LONDON Oct 11 Two European companies cancelled
plans to IPO on Tuesday due to unfavourable conditions, joining
a growing number of firms to cancel listings this year amid
disappointing debuts for many that did brave choppy markets.
The withdrawals by UK gym operator Pure Gym and German real
estate company OfficeFirst are a setback for bankers who had
hoped a market window was finally looming, allowing them to
revive deals postponed earlier this year due to uncertainty over
China's growth, the oil price and Britain's Brexit vote.
Tuesday's cancellations in London and Frankfurt respectively
come just weeks after Telefonica pulled its plan to
float its infrastructure unit Telxius due to insufficient
"Given the challenging IPO market conditions, the Board has
decided not to proceed with a listing despite the strong
interest shown by potential investors", Pure Gym's chief
executive Humphrey Cobbold said.
Britain's blue chip FTSE 100 index hit a record intraday
high on Tuesday despite sterling's recent plunge, but bankers
expect smaller, UK-focused companies to be exposed to a possible
downturn of the British economy following the Brexit vote.
This could explain why investors are cautious about buying
into UK-focused companies like Pure Gym, which had announced its
plan to float just last month and hired Jefferies and J.P.
Morgan as global coordinators, Credit Suisse as joint
book runner and Rothschild as financial adviser.
OfficeFirst said two weeks ago it was planning to sell
shares worth up to 880 million euros in mid-October.
However its chief executive Michiel Jaski said on
Tuesday investors were not prepared to pay the price of 21-23
euros it was asking for shares.
Last week British energy supplier First Utility postponed
plans to list shares due to uncertainty created by Brexit and
because proposals to improve competition in the energy market
have not yet borne fruit. The company, which has plans to expand
in Germany, also said it was in no hurry to raise cash.
Money raised from initial public offerings (IPOs) fell by
more than a third to $79.2 billion in the first three quarters
of this year, the slowest such period since 2009, Thomson
Reuters data showed.
Driving bankers' hopes of an upturn was Denmark-based
payment services provider DNets' market debut last
month, which saw demand for its shares exceed expectations. But
the firm is now trading below its offer price.

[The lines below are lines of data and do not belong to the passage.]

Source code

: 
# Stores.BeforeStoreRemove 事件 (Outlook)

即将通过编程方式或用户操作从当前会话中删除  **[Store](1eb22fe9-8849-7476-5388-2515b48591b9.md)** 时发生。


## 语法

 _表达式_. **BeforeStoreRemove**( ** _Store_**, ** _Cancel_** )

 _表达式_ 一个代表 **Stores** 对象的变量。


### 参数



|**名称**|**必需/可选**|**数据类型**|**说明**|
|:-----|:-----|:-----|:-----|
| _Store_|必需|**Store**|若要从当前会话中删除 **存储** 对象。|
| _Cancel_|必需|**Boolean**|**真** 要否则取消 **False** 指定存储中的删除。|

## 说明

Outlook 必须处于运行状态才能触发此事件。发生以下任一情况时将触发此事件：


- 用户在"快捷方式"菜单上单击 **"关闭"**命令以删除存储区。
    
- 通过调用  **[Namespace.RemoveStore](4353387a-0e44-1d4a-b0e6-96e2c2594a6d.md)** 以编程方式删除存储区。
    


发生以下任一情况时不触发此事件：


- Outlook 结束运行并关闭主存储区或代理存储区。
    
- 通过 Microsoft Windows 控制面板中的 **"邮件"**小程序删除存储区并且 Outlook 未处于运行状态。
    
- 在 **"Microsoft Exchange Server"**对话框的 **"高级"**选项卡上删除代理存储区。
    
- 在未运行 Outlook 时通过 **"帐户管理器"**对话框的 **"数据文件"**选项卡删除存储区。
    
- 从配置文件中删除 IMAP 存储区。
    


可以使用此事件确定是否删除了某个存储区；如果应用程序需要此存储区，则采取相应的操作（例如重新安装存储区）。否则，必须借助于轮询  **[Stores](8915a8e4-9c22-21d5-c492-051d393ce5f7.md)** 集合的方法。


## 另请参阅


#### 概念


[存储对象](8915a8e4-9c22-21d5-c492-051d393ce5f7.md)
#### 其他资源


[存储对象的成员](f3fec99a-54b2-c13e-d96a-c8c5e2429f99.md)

UK-based software company Misys, medical device maker
ConvaTec and Telefonica's UK mobile operator O2 are among the
largest European IPOs expected in the coming few months. But
Telefonica, which was initially aiming for a December listing
for O2, is now considering to postpone the deal to next year,
sources told Reuters.
J.P. Morgan topped the league tables for both equity
offerings and public listings globally according to TR data.